- Alambaré Location of Alambaré
- Coordinates: 12°39′49″N 2°13′58″E﻿ / ﻿12.66361°N 2.23278°E
- Country: Niger
- Region: Tillaberi Region
- Department: Say Department
- Commune: Tamou

= Alambaré, Niger =

Alambaré (also: Allambéré, Alembaré) is a village in Tamou Parish, Say Department, Tillaberi Region.

== Geography ==
The village is about 11 kilometres southeast of the main town of Tamou in the rural municipality of the same name, which belongs to the Say department in the Tillabéri region. Other settlements in the vicinity of Alambaré include Boulel in the northwest and Moli Haoussa in the southeast.
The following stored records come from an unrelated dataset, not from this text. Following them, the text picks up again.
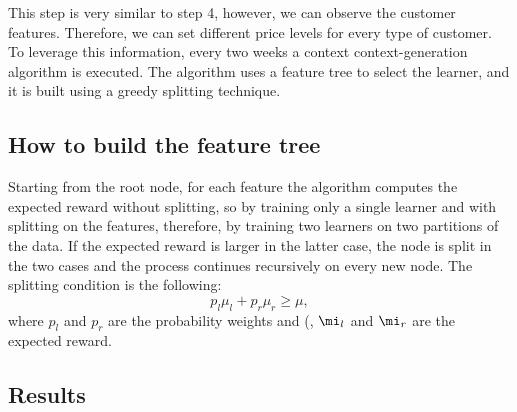 This step is very similar to step 4, however, we can observe the customer features.
Therefore, we can set different price levels for every type of customer.
To leverage this information, every two weeks a context context-generation algorithm is executed.
The algorithm uses a feature tree to select the learner, and it is built using a greedy splitting technique.

\subsection{How to build the feature tree}
Starting from the root node, for each feature the algorithm computes the expected reward without splitting, so by training only a single learner and with splitting on the features, therefore, by training two learners on two partitions of the data.
If the expected reward is larger in the latter case, the node is split in the two cases and the process continues recursively on every new node.
The splitting condition is the following:
\begin{equation}
    p_l\mu_l + p_r \mu_r \geq \mu,
\end{equation}
where \(p_l\) and \(p_r\) are the probability weights and (\mi\), \(\mi_l\) and \(\mi_r\) are the expected reward.

\subsection{Results}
Its coordinates are 12°40'0" N and 2°13'52" E in DMS (Degrees Minutes Seconds) or 12.6667 and 2.23111 (in decimal degrees). Its UTM position is DQ10 and its Joint Operation Graphics reference is ND31-14.

== Biology ==
Alambaré is in the middle of the 777.4 km^{2} Tamou Game Reserve. There are many snake species in the village, such as: The African House Snake (Boaedon fuliginosus), White-lipped Snake (Crotaphopeltis hotamboeia), Dasypeltis gansi, West African Sand Snake (Echis ocellatus), Saharan Sand Boa (Eryx muelleri), and the ball python (Python regius).

== Weather ==
The climate is hot and humid. The average temperature is 28 °C. The hottest month is May, at 32 °C, and the coldest is January, at 24 °C. The average rainfall is 750 millimeters per year. The wettest month is August, with 254 millimeters of rain, and the driest is March, with 1 millimeter.

== History ==
Allambaré was founded at the beginning of the 20th century by a farmer named Yéliga Tchintaga. The name of the place comes from the Gourmanchéma sentence for: "place where you can have a good time".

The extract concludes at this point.